Genres, Themes, Actors, and Directors:
- Juvenile Delinquents
Response to Peary’s Review:
Peary argues that “England’s first street film, about the turbulent Mods vs. Rockers music-motorcycles-fashion scene in 1964 (the year of the Brighton riots)” is “the most exciting, perceptive youth film since Rebel Without a Cause.” He writes that “it wasn’t made with an international market in mind” — meaning “there’s no preface for the uninitiated that defines and contrasts the warring Mods and Rockers”, and “the working-class characters speak with thick cockney accents” — but he notes that he “can’t see why Americans can’t identify with it”, given that “young viewers can relate to the Mods, who define themselves by their musical taste, revolutionary fashions, anti-social posturing, and anarchical brand of violence”. He further notes that “one can become extremely sentimental because director Franc Roddam has done a remarkable job of re-creating the youth scene of 1964: dark, wet London streets, empty but for the herds of Mods on Italian scooters and Rockers on heavy cycles in search of a rumble; dingy, sweat-filled clubs; greasy diners, pinball joints, back alleys, dance halls, etc.” He concludes his review by asserting that “this is a superb, powerful film, ambitiously directed by Roddam with wit, style, and passion”, and that “you can’t help feeling that adrenaline rush so often experienced in the mix-sixties”.
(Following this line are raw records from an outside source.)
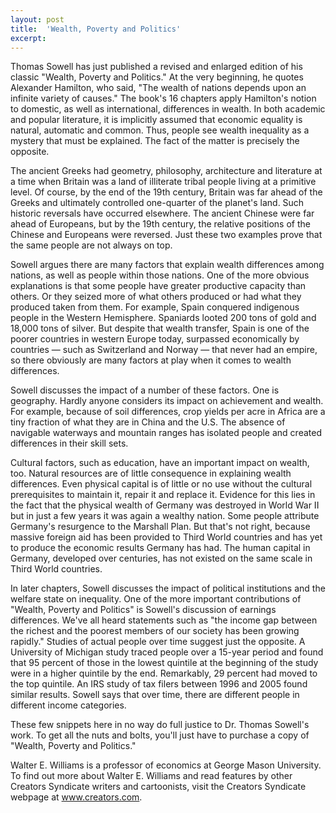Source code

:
 ```yaml
---
layout: post
title:  'Wealth, Poverty and Politics'
excerpt:
---
```




Thomas Sowell has just published a revised and enlarged edition of his classic "Wealth, Poverty and Politics." At the very beginning, he quotes Alexander Hamilton, who said, "The wealth of nations depends upon an infinite variety of causes." The book's 16 chapters apply Hamilton's notion to domestic, as well as international, differences in wealth. In both academic and popular literature, it is implicitly assumed that economic equality is natural, automatic and common. Thus, people see wealth inequality as a mystery that must be explained. The fact of the matter is precisely the opposite.

The ancient Greeks had geometry, philosophy, architecture and literature at a time when Britain was a land of illiterate tribal people living at a primitive level. Of course, by the end of the 19th century, Britain was far ahead of the Greeks and ultimately controlled one-quarter of the planet's land. Such historic reversals have occurred elsewhere. The ancient Chinese were far ahead of Europeans, but by the 19th century, the relative positions of the Chinese and Europeans were reversed. Just these two examples prove that the same people are not always on top.

Sowell argues there are many factors that explain wealth differences among nations, as well as people within those nations. One of the more obvious explanations is that some people have greater productive capacity than others. Or they seized more of what others produced or had what they produced taken from them. For example, Spain conquered indigenous people in the Western Hemisphere. Spaniards looted 200 tons of gold and 18,000 tons of silver. But despite that wealth transfer, Spain is one of the poorer countries in western Europe today, surpassed economically by countries — such as Switzerland and Norway — that never had an empire, so there obviously are many factors at play when it comes to wealth differences.

Sowell discusses the impact of a number of these factors. One is geography. Hardly anyone considers its impact on achievement and wealth. For example, because of soil differences, crop yields per acre in Africa are a tiny fraction of what they are in China and the U.S. The absence of navigable waterways and mountain ranges has isolated people and created differences in their skill sets.

Cultural factors, such as education, have an important impact on wealth, too. Natural resources are of little consequence in explaining wealth differences. Even physical capital is of little or no use without the cultural prerequisites to maintain it, repair it and replace it. Evidence for this lies in the fact that the physical wealth of Germany was destroyed in World War II but in just a few years it was again a wealthy nation. Some people attribute Germany's resurgence to the Marshall Plan. But that's not right, because massive foreign aid has been provided to Third World countries and has yet to produce the economic results Germany has had. The human capital in Germany, developed over centuries, has not existed on the same scale in Third World countries.



In later chapters, Sowell discusses the impact of political institutions and the welfare state on inequality. One of the more important contributions of "Wealth, Poverty and Politics" is Sowell's discussion of earnings differences. We've all heard statements such as "the income gap between the richest and the poorest members of our society has been growing rapidly." Studies of actual people over time suggest just the opposite. A University of Michigan study traced people over a 15-year period and found that 95 percent of those in the lowest quintile at the beginning of the study were in a higher quintile by the end. Remarkably, 29 percent had moved to the top quintile. An IRS study of tax filers between 1996 and 2005 found similar results. Sowell says that over time, there are different people in different income categories.

These few snippets here in no way do full justice to Dr. Thomas Sowell's work. To get all the nuts and bolts, you'll just have to purchase a copy of "Wealth, Poverty and Politics."

Walter E. Williams is a professor of economics at George Mason University. To find out more about Walter E. Williams and read features by other Creators Syndicate writers and cartoonists, visit the Creators Syndicate webpage at www.creators.com.
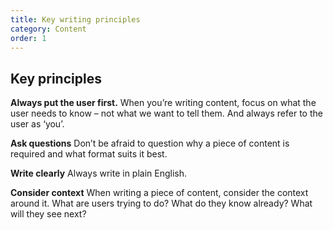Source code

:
 ```yaml
---
title: Key writing principles
category: Content
order: 1
---
```


## Key principles ##

**Always put the user first.**
When you’re writing content, focus on what the user needs to know – not what we want to tell them. And always refer to the user as ‘you’. 

**Ask questions**
Don’t be afraid to question why a piece of content is required and what format suits it best. 

**Write clearly**
Always write in plain English.

**Consider context**
When writing a piece of content, consider the context around it. What are users trying to do? What do they know already? What will they see next? 
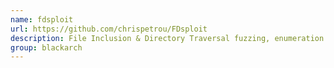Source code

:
 ```yaml
---
name: fdsploit
url: https://github.com/chrispetrou/FDsploit
description: File Inclusion & Directory Traversal fuzzing, enumeration & exploitation tool. URL : https://github.com/chrispetrou/FDsploit Groups : blackarch blackarch-webapp blackarch-fuzzer blackarch-exploitation
group: blackarch
---
```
Given that most film fanatics these days weren’t alive in the 1960s, Quadrophenia may hold less personal appeal — though it remains a potent depiction of a “character we can all identify with”, someone who “represents all youths in the throes of growing pains, in desperate search for their identities”. As uncredited screenwriter Pete Townshend said in an interview:
I could still remember that feeling of struggling to fit in, something that happened to me when I was even younger, around 14, and everyone around me seemed to have got their lives on track. This is such a universal experience for young people that it has echoed.
Perhaps most representative of adolescent angst is beautiful Steph (Ash), an embodiment of the toxic MGTOW movement in that she “marries up” as soon as a new bloke holds dominance or interest. Daniels’ pain and bewilderment at Ash (and at life in general) are completely understandable, given he’s someone who “doesn’t fit in anywhere because he tries too hard to be different” and is “always more excited, angrier, or more frustrated than anyone else; to him every moment has great significance”. His final sequence with Ace Face (Sting) is an appropriately crushing denouement.
Redeeming Qualities and Moments:
Yes, once, as a cult favorite. Described at length in Peary’s Cult Movies 2.